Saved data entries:
##############################
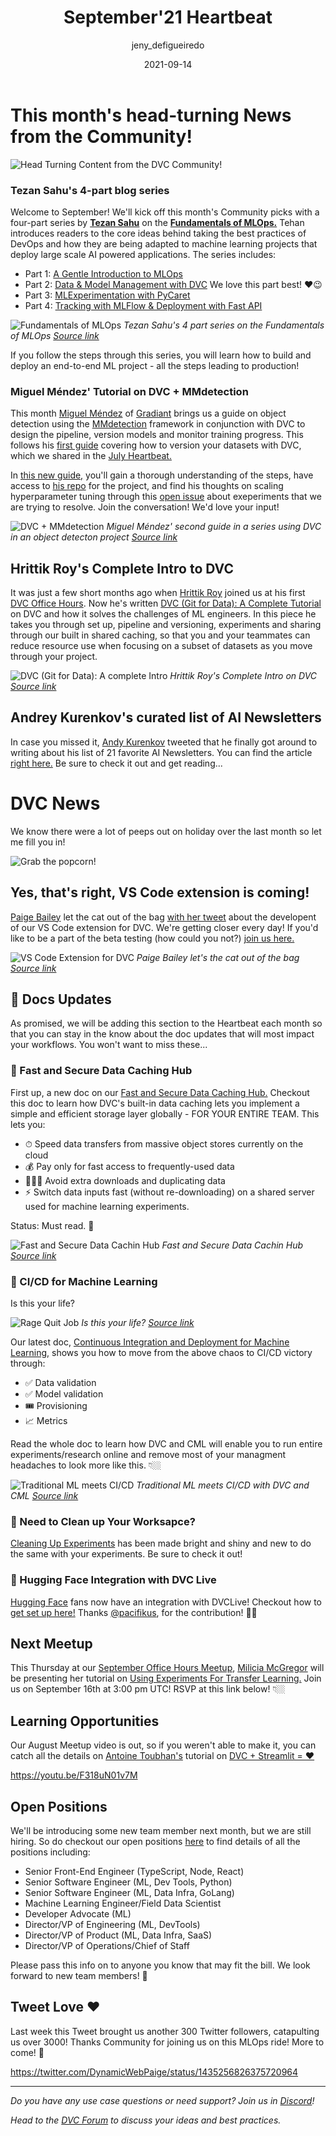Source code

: ﻿---
title: September'21 Heartbeat
date: 2021-09-14
description: >
  Monthly updates are here! Awesome new tutorials and guides from the Community,
  cat's out of the bag on VS Code extension, doc updates, DVC + Streamlit Meetup
  video, and more!
descriptionLong: |
  This month you will find:
  - 🛠 New Tutorials and Guides,
  - 🤫 VS Code extension,
  - 📖 Doc Updates!,
  - 🎥 August Meetup Video available,
  - 🚀 and more!
picture: 2021-09-14/september21cover.png
author: jeny_defigueiredo
commentsUrl: https://discuss.dvc.org/t/september-21-heartbeat/888
tags:
  - Heartbeat
  - DVC
  - CML
  - VS Code
---

# This month's head-turning News from the Community!

![Head Turning Content from the DVC Community!](https://media.giphy.com/media/1hWHUCgi3wKT6/giphy.gif?cid=ecf05e47a5sz6kvyp4h1swih08yokkbdfr39pq9pxscg975u&rid=giphy.gif&ct=g)

### Tezan Sahu's 4-part blog series

Welcome to September! We'll kick off this month's Community picks with a
four-part series by [**Tezan Sahu**](https://twitter.com/SahuTezan) on the
[**Fundamentals of MLOps.**](https://tezansahu.medium.com/fundamentals-of-mlops-part-1-a-gentle-introduction-to-mlops-1b184d2c32a8)
Tehan introduces readers to the core ideas behind taking the best practices of
DevOps and how they are being adapted to machine learning projects that deploy
large scale AI powered applications. The series includes:

- Part 1:
  [A Gentle Introduction to MLOps](https://tezansahu.medium.com/fundamentals-of-mlops-part-1-a-gentle-introduction-to-mlops-1b184d2c32a8)
- Part 2:
  [Data & Model Management with DVC](https://tezansahu.medium.com/fundamentals-of-mlops-part-2-data-model-management-with-dvc-6be2ad284ec4)
  We love this part best! ❤️😉
- Part 3:
  [MLExperimentation with PyCaret](https://tezansahu.medium.com/fundamentals-of-mlops-part-3-ml-experimentation-using-pycaret-747f14e4c28d)
- Part 4:
  [Tracking with MLFlow & Deployment with Fast API](https://tezansahu.medium.com/fundamentals-of-mlops-part-4-tracking-with-mlflow-deployment-with-fastapi-61614115436)

![Fundamentals of MLOps](/uploads/images/2021-09-14/tezan-sahu.png) _Tezan
Sahu's 4 part series on the Fundamentals of MLOps
[Source link](https://ljvmiranda921.github.io/notebook/2021/07/30/data-centric-ml/)_

If you follow the steps through this series, you will learn how to build and
deploy an end-to-end ML project - all the steps leading to production!

### Miguel Méndez' Tutorial on DVC + MMdetection

This month [Miguel Méndez](https://www.linkedin.com/in/miguel-mendez/) of
[Gradiant](https://www.gradiant.org/en//) brings us a guide on object detection
using the [MMdetection]() framework in conjunction with DVC to design the
pipeline, version models and monitor training progress. This follows his
[first guide](https://mmeendez8.github.io/2021/07/01/dvc-tutorial.html) covering
how to version your datasets with DVC, which we shared in the
[July Heartbeat.](https://dvc.org/blog/july-21-dvc-heartbeat)

In
[this new guide,](https://mmeendez8.github.io/2021/08/30/mmdet-dvc-tutorial.html)
you'll gain a thorough understanding of the steps, have access to
[his repo](https://github.com/mmeendez8/mmdetection_dvc) for the project, and
find his thoughts on scaling hyperparameter tuning through this
[open issue](https://github.com/iterative/dvc/issues/5477#issuecomment-905440724)
about exeperiments that we are trying to resolve. Join the conversation! We'd
love your input!

![DVC + MMdetection](/uploads/images/2021-09-14/mmdetection.png) _Miguel Méndez'
second guide in a series using DVC in an object detecton project
[Source link](https://mmeendez8.github.io/2021/08/30/mmdet-dvc-tutorial.html)_

## Hrittik Roy's Complete Intro to DVC

It was just a few short months ago when [Hrittik Roy]() joined us at his first
[DVC Office Hours](). Now he's written
[DVC (Git for Data): A Complete Tutorial](https://dev.to/hrittikhere/dvc-git-for-data-a-complete-intro-4626)
on DVC and how it solves the challenges of ML engineers. In this piece he takes
you through set up, pipeline and versioning, experiments and sharing through our
built in shared caching, so that you and your teammates can reduce resource use
when focusing on a subset of datasets as you move through your project.

![DVC (Git for Data): A complete Intro](/uploads/images/2021-09-14/hrittik-roy.png)
_Hrittik Roy's Complete Intro on DVC
[Source link](https://dev.to/hrittikhere/dvc-git-for-data-a-complete-intro-4626)_

## Andrey Kurenkov's curated list of AI Newsletters

In case you missed it,
[Andy Kurenkov](https://twitter.com/andrey_kurenkov?ref_src=twsrc%5Egoogle%7Ctwcamp%5Eserp%7Ctwgr%5Eauthor)
tweeted that he finally got around to writing about his list of 21 favorite AI
Newsletters. You can find the article
[right here.](https://medium.com/@andreykurenkov/the-best-ai-newsletters-483dc75134b)
Be sure to check it out and get reading...

<external-link 
href="https://www.meetup.com/DVC-Community-Virtual-Meetups/events/279723437/"
title="One PhD student’s curated list of 21 newsletters to help you keep up with AI news and research"
description="Andrey Kurenkov's curated list of the best AI newsletters"
link="https://medium.com.com"
image="/uploads/images/2021-09-14/andrey-wordcloud.png"/>

# DVC News

We know there were a lot of peeps out on holiday over the last month so let me
fill you in!

![Grab the popcorn!](https://media.giphy.com/media/lz7212bWGdZbkm30KJ/giphy.gif?cid=ecf05e47hg6at9zmqb1pglypfrzi6vrgdsbay6zgza7wmwwu&rid=giphy.gif&ct=g)

## Yes, that's right, VS Code extension is coming!

[Paige Bailey](https://twitter.com/DynamicWebPaige) let the cat out of the bag
[with her tweet](https://twitter.com/DynamicWebPaige/status/1430920240251035649?s=20)
about the developent of our VS Code extension for DVC. We're getting closer
every day! If you'd like to be a part of the beta testing (how could you not?)
[join us here.](https://t.co/F64H9yyDH9?amp=1)

![VS Code Extension for DVC](/uploads/images/2021-09-14/VSCode.png) _Paige
Bailey let's the cat out of the bag
[Source link](https://twitter.com/DynamicWebPaige/status/1430920240251035649?s=20)_

## 📖 Docs Updates

As promised, we will be adding this section to the Heartbeat each month so that
you can stay in the know about the doc updates that will most impact your
workflows. You won't want to miss these...

### 📖 Fast and Secure Data Caching Hub

First up, a new doc on our
[Fast and Secure Data Caching Hub.](https://dvc.org/doc/use-cases/fast-data-caching-hub#fast-and-secure-data-caching-hub)
Checkout this doc to learn how DVC's built-in data caching lets you implement a
simple and efficient storage layer globally - FOR YOUR ENTIRE TEAM. This lets
you:

- ⏱ Speed data transfers from massive object stores currently on the cloud
- 💰 Pay only for fast access to frequently-used data
- 🙅🏻‍♂️ Avoid extra downloads and duplicating data
- ⚡️ Switch data inputs fast (without re-downloading) on a shared server used
  for machine learning experiments.

Status: Must read. 📖

![Fast and Secure Data Cachin Hub](/uploads/images/2021-09-14/fcaching.gif)
_Fast and Secure Data Cachin Hub
[Source link](https://dvc.org/doc/use-cases/fast-data-caching-hub#fast-and-secure-data-caching-hub)_

### 📖 CI/CD for Machine Learning

Is this your life?

![Rage Quit Job](/uploads/images/2021-09-14/cicd4ml-0.png) _Is this your life?
[Source link](https://dvc.org/doc/use-cases/ci-cd-for-machine-learning#continuous-integration-and-deployment-for-machine-learning)_

Our latest doc,
[Continuous Integration and Deployment for Machine Learning,](https://dvc.org/doc/use-cases/ci-cd-for-machine-learning#continuous-integration-and-deployment-for-machine-learning)
shows you how to move from the above chaos to CI/CD victory through:

- ✅ Data validation
- ✅ Model validation
- 🎟 Provisioning
- 📈 Metrics

Read the whole doc to learn how DVC and CML will enable you to run entire
experiments/research online and remove most of your managment headaches to look
more like this. 👇🏼

![Traditional ML meets CI/CD](/uploads/images/2021-09-14/cicd4ml-1.png)
_Traditional ML meets CI/CD with DVC and CML
[Source link](https://dvc.org/doc/use-cases/ci-cd-for-machine-learning#continuous-integration-and-deployment-for-machine-learning)_

### 📖 Need to Clean up Your Worksapce?

[Cleaning Up Experiments](https://dvc.org/doc/user-guide/experiment-management/cleaning-experiments)
has been made bright and shiny and new to do the same with your experiments. Be
sure to check it out!

### 📖 Hugging Face Integration with DVC Live

[Hugging Face](https://huggingface.co/) fans now have an integration with
DVCLive! Checkout how to
[get set up here!](https://dvc.org/doc/dvclive/ml-frameworks/huggingface#hugging-face)
Thanks [@pacifikus](https://github.com/pacifikus), for the contribution! 🙏🏼

## Next Meetup

This Thursday at our
[September Office Hours Meetup](https://www.meetup.com/DVC-Community-Virtual-Meetups/events/280212578/),
[Milicia McGregor](https://twitter.com/FlippedCoding) will be presenting her
tutorial on
[Using Experiments For Transfer Learning.](https://dvc.org/blog/transfer-learning-experiments)
Join us on September 16th at 3:00 pm UTC! RSVP at this link below! 👇🏼

<external-link
href="https://www.meetup.com/DVC-Community-Virtual-Meetups/events/280212578/"
title="DVC Office Hours - Using Experiments For Transfer Learning"
description="Milecia McGregor shows how to use DVC experiment tracking to compare models in a transfer learning project"
link="https://meetup.com"
image="/uploads/images/2021-09-14/pretrained-models.png"/>

## Learning Opportunities

Our August Meetup video is out, so if you weren't able to make it, you can catch
all the details on [Antoine Toubhan's](https://twitter.com/AntoineToubhans)
tutorial on
[DVC + Streamlit = ❤️](https://www.sicara.ai/blog/dvc-streamlit-webui-ml)

https://youtu.be/F318uN01v7M

## Open Positions

We'll be introducing some new team member next month, but we are still hiring.
So do checkout our open positions
[here](https://www.notion.so/iterative/iterative-ai-is-hiring-852cb978129645e1906e2c9a878a4d22)
to find details of all the positions including:

- Senior Front-End Engineer (TypeScript, Node, React)
- Senior Software Engineer (ML, Dev Tools, Python)
- Senior Software Engineer (ML, Data Infra, GoLang)
- Machine Learning Engineer/Field Data Scientist
- Developer Advocate (ML)
- Director/VP of Engineering (ML, DevTools)
- Director/VP of Product (ML, Data Infra, SaaS)
- Director/VP of Operations/Chief of Staff

Please pass this info on to anyone you know that may fit the bill. We look
forward to new team members! 🎉

## Tweet Love ❤️

Last week this Tweet brought us another 300 Twitter followers, catapulting us
over 3000! Thanks Community for joining us on this MLOps ride! More to come! 🚀

https://twitter.com/DynamicWebPaige/status/1435256826375720964

---

_Do you have any use case questions or need support? Join us in
[Discord](https://discord.com/invite/dvwXA2N)!_

_Head to the [DVC Forum](https://discuss.dvc.org/) to discuss your ideas and
best practices._
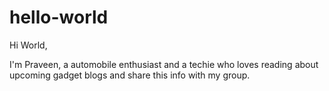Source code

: # hello-world

Hi World,

I'm Praveen, a automobile enthusiast and a techie who loves reading about upcoming gadget blogs and share this info with my group.
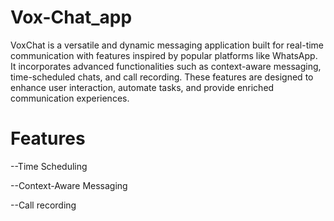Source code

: # Vox-Chat_app
VoxChat is a versatile and dynamic messaging application built for real-time communication with features inspired by popular platforms like WhatsApp. It incorporates advanced functionalities such as context-aware messaging, time-scheduled chats, and call recording. These features are designed to enhance user interaction, automate tasks, and provide enriched communication experiences.

# Features
--Time Scheduling

--Context-Aware Messaging

--Call recording
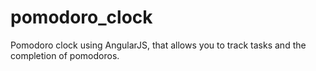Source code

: # pomodoro_clock
Pomodoro clock using AngularJS, that allows you to track tasks and the completion of pomodoros.
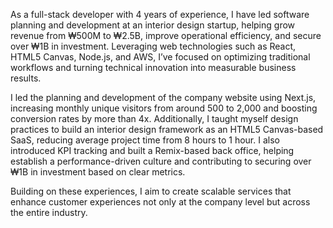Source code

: As a full-stack developer with 4 years of experience, I have led software planning and development at an interior design startup, helping grow revenue from ₩500M to ₩2.5B, improve operational efficiency, and secure over ₩1B in investment. Leveraging web technologies such as React, HTML5 Canvas, Node.js, and AWS, I’ve focused on optimizing traditional workflows and turning technical innovation into measurable business results.

I led the planning and development of the company website using Next.js, increasing monthly unique visitors from around 500 to 2,000 and boosting conversion rates by more than 4x. Additionally, I taught myself design practices to build an interior design framework as an HTML5 Canvas-based SaaS, reducing average project time from 8 hours to 1 hour. I also introduced KPI tracking and built a Remix-based back office, helping establish a performance-driven culture and contributing to securing over ₩1B in investment based on clear metrics.

Building on these experiences, I aim to create scalable services that enhance customer experiences not only at the company level but across the entire industry.
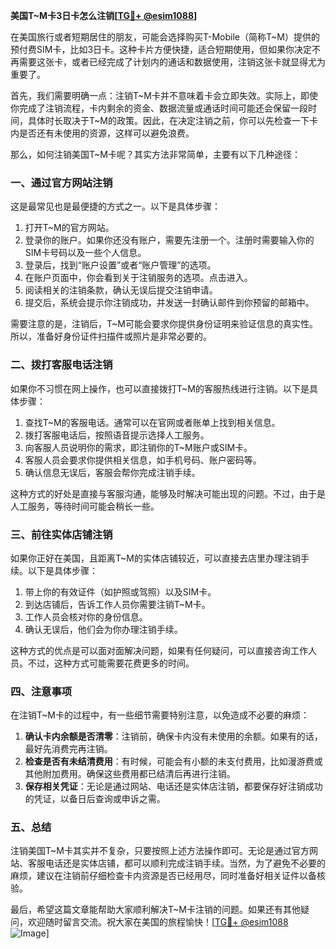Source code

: **美国T~M卡3日卡怎么注销[[TG💪+ @esim1088](https://t.me/s/esim1088)]**

在美国旅行或者短期居住的朋友，可能会选择购买T-Mobile（简称T~M）提供的预付费SIM卡，比如3日卡。这种卡片方便快捷，适合短期使用，但如果你决定不再需要这张卡，或者已经完成了计划内的通话和数据使用，注销这张卡就显得尤为重要了。

首先，我们需要明确一点：注销T~M卡并不意味着卡会立即失效。实际上，即使你完成了注销流程，卡内剩余的资金、数据流量或通话时间可能还会保留一段时间，具体时长取决于T~M的政策。因此，在决定注销之前，你可以先检查一下卡内是否还有未使用的资源，这样可以避免浪费。

那么，如何注销美国T~M卡呢？其实方法非常简单，主要有以下几种途径：

### **一、通过官方网站注销**
这是最常见也是最便捷的方式之一。以下是具体步骤：
1. 打开T~M的官方网站。
2. 登录你的账户。如果你还没有账户，需要先注册一个。注册时需要输入你的SIM卡号码以及一些个人信息。
3. 登录后，找到“账户设置”或者“账户管理”的选项。
4. 在账户页面中，你会看到关于注销服务的选项。点击进入。
5. 阅读相关的注销条款，确认无误后提交注销申请。
6. 提交后，系统会提示你注销成功，并发送一封确认邮件到你预留的邮箱中。

需要注意的是，注销后，T~M可能会要求你提供身份证明来验证信息的真实性。所以，准备好身份证件扫描件或照片是非常必要的。

### **二、拨打客服电话注销**
如果你不习惯在网上操作，也可以直接拨打T~M的客服热线进行注销。以下是具体步骤：
1. 查找T~M的客服电话。通常可以在官网或者账单上找到相关信息。
2. 拨打客服电话后，按照语音提示选择人工服务。
3. 向客服人员说明你的需求，即注销你的T~M账户或SIM卡。
4. 客服人员会要求你提供相关信息，如手机号码、账户密码等。
5. 确认信息无误后，客服会帮你完成注销手续。

这种方式的好处是直接与客服沟通，能够及时解决可能出现的问题。不过，由于是人工服务，等待时间可能会稍长一些。

### **三、前往实体店铺注销**
如果你正好在美国，且距离T~M的实体店铺较近，可以直接去店里办理注销手续。以下是具体步骤：
1. 带上你的有效证件（如护照或驾照）以及SIM卡。
2. 到达店铺后，告诉工作人员你需要注销T~M卡。
3. 工作人员会核对你的身份信息。
4. 确认无误后，他们会为你办理注销手续。

这种方式的优点是可以面对面解决问题，如果有任何疑问，可以直接咨询工作人员。不过，这种方式可能需要花费更多的时间。

### **四、注意事项**
在注销T~M卡的过程中，有一些细节需要特别注意，以免造成不必要的麻烦：
1. **确认卡内余额是否清零**：注销前，确保卡内没有未使用的余额。如果有的话，最好先消费完再注销。
2. **检查是否有未结清费用**：有时候，可能会有小额的未支付费用，比如漫游费或其他附加费用。确保这些费用都已结清后再进行注销。
3. **保存相关凭证**：无论是通过网站、电话还是实体店注销，都要保存好注销成功的凭证，以备日后查询或申诉之需。

### **五、总结**
注销美国T~M卡其实并不复杂，只要按照上述方法操作即可。无论是通过官方网站、客服电话还是实体店铺，都可以顺利完成注销手续。当然，为了避免不必要的麻烦，建议在注销前仔细检查卡内资源是否已经用尽，同时准备好相关证件以备核验。

最后，希望这篇文章能帮助大家顺利解决T~M卡注销的问题。如果还有其他疑问，欢迎随时留言交流。祝大家在美国的旅程愉快！[[TG💪+ @esim1088](https://t.me/s/esim1088) ![Image](https://i.postimg.cc/4NQfJmqS/Snipaste-2025-05-13-00-14-12.png)]
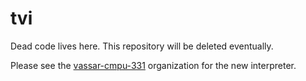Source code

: # tvi
Dead code lives here.  This repository will be deleted eventually.

Please see the [vassar-cmpu-331](https://github.com/vassar-cmpu-331/TVI) organization for the new interpreter.
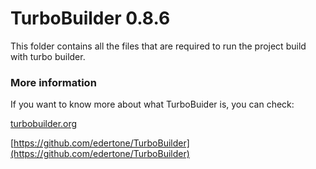 # TurboBuilder 0.8.6

This folder contains all the files that are required to run the project build with turbo builder.

### More information

If you want to know more about what TurboBuider is, you can check:


[turbobuilder.org](https://turbobuilder.org)

[https://github.com/edertone/TurboBuilder](https://github.com/edertone/TurboBuilder) 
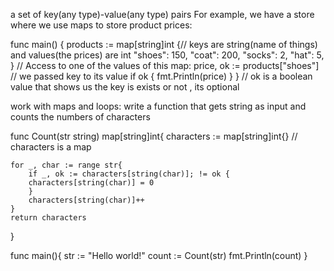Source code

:a set of key(any type)-value(any type) pairs
For example, we have a store where we use maps to store product prices:

func main() {
    products := map[string]int {// keys are string(name of things) and values(the prices) are int
    "shoes": 150,
    "coat": 200,
    "socks": 2,
    "hat": 5,  
    }
    // Access to one of the values of this map:
    price, ok := products["shoes"] // we passed key to its value
    if ok {
        fmt.Println(price)
    }
}
// ok is a boolean value that shows us the key is exists or not , its optional

work with maps and loops:
write a function that gets string as input and counts the numbers of characters

func Count(str string) map[string]int{
    characters := map[string]int{} // characters is a map

    for _, char := range str{
        if _, ok := characters[string(char)]; != ok {
        characters[string(char)] = 0
        }
        characters[string(char)]++
    }
    return characters
}

func main(){
    str := "Hello world!"
    count := Count(str)
    fmt.Println(count)
}
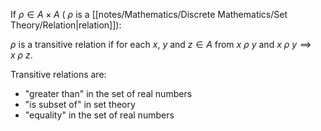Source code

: If $\rho \in A \times A$ ( $\rho$ is a [[notes/Mathematics/Discrete Mathematics/Set Theory/Relation|relation]]):

$\rho$ is a transitive relation if for each $x$, $y$ and $z \in A$ from $x \: \rho \: y$ and $x \: \rho \: y \implies x \: \rho \: z$.

Transitive relations are:
- "greater than" in the set of real numbers
- "is subset of" in set theory
- "equality" in the set of real numbers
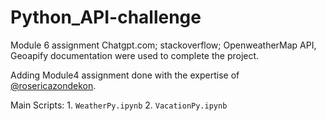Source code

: # Python_API-challenge
Module 6 assignment
Chatgpt.com; stackoverflow; OpenweatherMap API, Geoapify documentation were used to complete the project.

Adding Module4 assignment done with the expertise of [@rosericazondekon](https://github.com/rosericazondekon).

Main Scripts:
    1. `WeatherPy.ipynb`
    2. `VacationPy.ipynb`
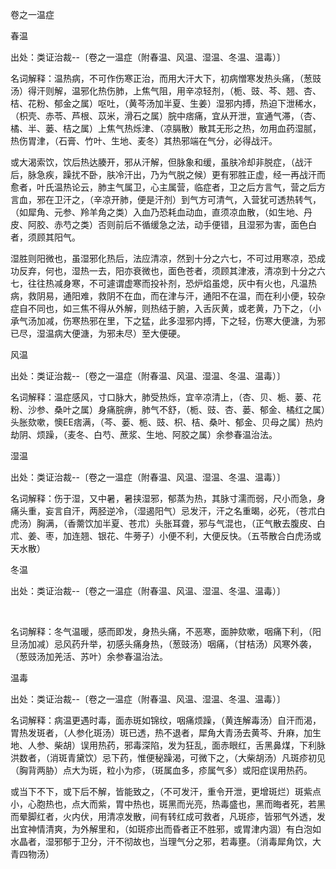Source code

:卷之一温症

春温

出处：类证治裁--〔卷之一温症（附春温、风温、湿温、冬温、温毒）〕 

名词解释：温热病，不可作伤寒正治，而用大汗大下，初病憎寒发热头痛，（葱豉汤）得汗则解，温邪化热伤肺，上焦气阻，用辛凉轻剂，（栀、豉、芩、翘、杏、桔、花粉、郁金之属）呕吐，（黄芩汤加半夏、生姜）湿邪内搏，热迫下泄稀水，（枳壳、赤苓、芦根、苡米，滑石之属）脘中痞痛，宜从开泄，宣通气滞，（杏、橘、半、蒌、桔之属）上焦气热烁津、（凉膈散）散其无形之热，勿用血药湿腻，热伤胃津，（石膏、竹叶、生地、麦冬）其热邪端在气分，必得战汗。

或大渴索饮，饮后热达腠开，邪从汗解，但脉象和缓，虽肤冷却非脱症，（战汗后，脉急疾，躁扰不卧，肤冷汗出，乃为气脱之候）更有邪胜正虚，经一再战汗而愈者，叶氏温热论云，肺主气属卫，心主属营，临症者，卫之后方言气，营之后方言血，邪在卫汗之，（辛凉开肺，便是汗剂）到气方可清气，入营犹可透热转气，（如犀角、元参、羚羊角之类）入血乃恐耗血动血，直须凉血散，（如生地、丹皮、阿胶、赤芍之类）否则前后不循缓急之法，动手便错，且湿邪为害，面色白者，须顾其阳气。

湿胜则阳微也，虽湿邪化热后，法应清凉，然到十分之六七，不可过用寒凉，恐成功反弃，何也，湿热一去，阳亦衰微也，面色苍者，须顾其津液，清凉到十分之六七，往往热减身寒，不可遽谓虚寒而投补剂，恐炉焰虽熄，灰中有火也，凡温热病，救阴易，通阳难，救阴不在血，而在津与汗，通阳不在温，而在利小便，较杂症自不同也，如三焦不得从外解，则热结于腑，入舌灰黄，或老黄，乃下之，（小承气汤加减，伤寒热邪在里，下之猛，此多湿邪内搏，下之轻，伤寒大便溏，为邪已尽，湿温病大便溏，为邪未尽）至大便硬。 

风温

出处：类证治裁--〔卷之一温症（附春温、风温、湿温、冬温、温毒）〕 

名词解释：温症感风，寸口脉大，肺受热烁，宜辛凉清上，（杏、贝、栀、蒌、花粉、沙参、桑叶之属）身痛脘痹，肺气不舒，（栀、豉、杏、蒌、郁金、橘红之属）头胀欬嗽，懊EE痞满，（芩、蒌、栀、豉、枳、桔、桑叶、郁金、贝母之属）热灼劫阴、烦躁，（麦冬、白芍、蔗浆、生地、阿胶之属）余参春温治法。 

湿温

出处：类证治裁--〔卷之一温症（附春温、风温、湿温、冬温、温毒）〕 

名词解释：伤于湿，又中暑，暑挟湿邪，郁蒸为热，其脉寸濡而弱，尺小而急，身痛头重，妄言自汗，两胫逆冷，（湿遏阳气）忌发汗，汗之名重暍，必死，（苍朮白虎汤）胸满，（香薷饮加半夏、苍朮）头胀耳聋，邪与气混也，（正气散去腹皮、白朮、姜、枣，加连翘、银花、牛蒡子）小便不利，大便反快。（五苓散合白虎汤或天水散） 

冬温

出处：类证治裁--〔卷之一温症（附春温、风温、湿温、冬温、温毒）〕

 

名词解释：冬气温暖，感而即发，身热头痛，不恶寒，面肿欬嗽，咽痛下利，（阳旦汤加减）忌风药升举，初感头痛身热，（葱豉汤）咽痛，（甘桔汤）风寒外袭，（葱豉汤加羌活、苏叶）余参春温治法。 

温毒

出处：类证治裁--〔卷之一温症（附春温、风温、湿温、冬温、温毒）〕 

名词解释：病温更遇时毒，面赤斑如锦纹，咽痛烦躁，（黄连解毒汤）自汗而渴，胃热发斑者，（人参化斑汤）斑已透，热不退者，犀角大青汤去黄芩、升麻，加生地、人参、柴胡）误用热药，邪毒深陷，发为狂乱，面赤眼红，舌黑鼻煤，下利脉洪数者，（消斑青黛饮）忌下药，惟便秘躁渴，可微下之，（大柴胡汤）凡斑疹初见（胸背两胁）点大为斑，粒小为疹，（斑属血多，疹属气多）或阳症误用热药。

或当下不下，或下后不解，皆能致之，（不可发汗，重令开泄，更增斑烂）斑紫点小，心胞热也，点大而紫，胃中热也，斑黑而光亮，热毒盛也，黑而晦者死，若黑而晕脚红者，火内伏，用清凉发散，间有转红成可救者，凡斑疹，皆邪气外透，发出宜神情清爽，为外解里和，（如斑疹出而昏者正不胜邪，或胃津内涸）有白泡如水晶者，湿邪郁于卫分，汗不彻故也，当理气分之邪，若毒壅。（消毒犀角饮，大青四物汤）

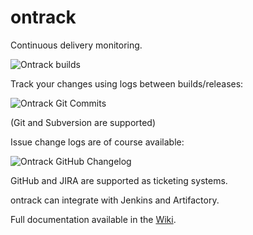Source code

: ontrack
=======

Continuous delivery monitoring.

![Ontrack builds](http://nemerosa.github.io/ontrack/images/ontrack-builds.png)

Track your changes using logs between builds/releases:

![Ontrack Git Commits](http://nemerosa.github.io/ontrack/images/ontrack-git-commits.png)

(Git and Subversion are supported)

Issue change logs are of course available:

![Ontrack GitHub Changelog](http://nemerosa.github.io/ontrack/images/ontrack-github-changelog.png)

GitHub and JIRA are supported as ticketing systems.

ontrack can integrate with Jenkins and Artifactory.

Full documentation available in the [Wiki](https://github.com/nemerosa/ontrack/wiki).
##############################
INSTRUCTIONS FOR THE TASK:
From the records above, extract exactly and only the lines that begin at the line with "### 📖 Fast and Secure Data Caching Hub" and stop after the line with "experiments/research online and".

ANSWER TO THIS TASK:
### 📖 Fast and Secure Data Caching Hub

First up, a new doc on our
[Fast and Secure Data Caching Hub.](https://dvc.org/doc/use-cases/fast-data-caching-hub#fast-and-secure-data-caching-hub)
Checkout this doc to learn how DVC's built-in data caching lets you implement a
simple and efficient storage layer globally - FOR YOUR ENTIRE TEAM. This lets
you:

- ⏱ Speed data transfers from massive object stores currently on the cloud
- 💰 Pay only for fast access to frequently-used data
- 🙅🏻‍♂️ Avoid extra downloads and duplicating data
- ⚡️ Switch data inputs fast (without re-downloading) on a shared server used
  for machine learning experiments.

Status: Must read. 📖

![Fast and Secure Data Cachin Hub](/uploads/images/2021-09-14/fcaching.gif)
_Fast and Secure Data Cachin Hub
[Source link](https://dvc.org/doc/use-cases/fast-data-caching-hub#fast-and-secure-data-caching-hub)_

### 📖 CI/CD for Machine Learning

Is this your life?

![Rage Quit Job](/uploads/images/2021-09-14/cicd4ml-0.png) _Is this your life?
[Source link](https://dvc.org/doc/use-cases/ci-cd-for-machine-learning#continuous-integration-and-deployment-for-machine-learning)_

Our latest doc,
[Continuous Integration and Deployment for Machine Learning,](https://dvc.org/doc/use-cases/ci-cd-for-machine-learning#continuous-integration-and-deployment-for-machine-learning)
shows you how to move from the above chaos to CI/CD victory through:

- ✅ Data validation
- ✅ Model validation
- 🎟 Provisioning
- 📈 Metrics

Read the whole doc to learn how DVC and CML will enable you to run entire
experiments/research online and remove most of your managment headaches to look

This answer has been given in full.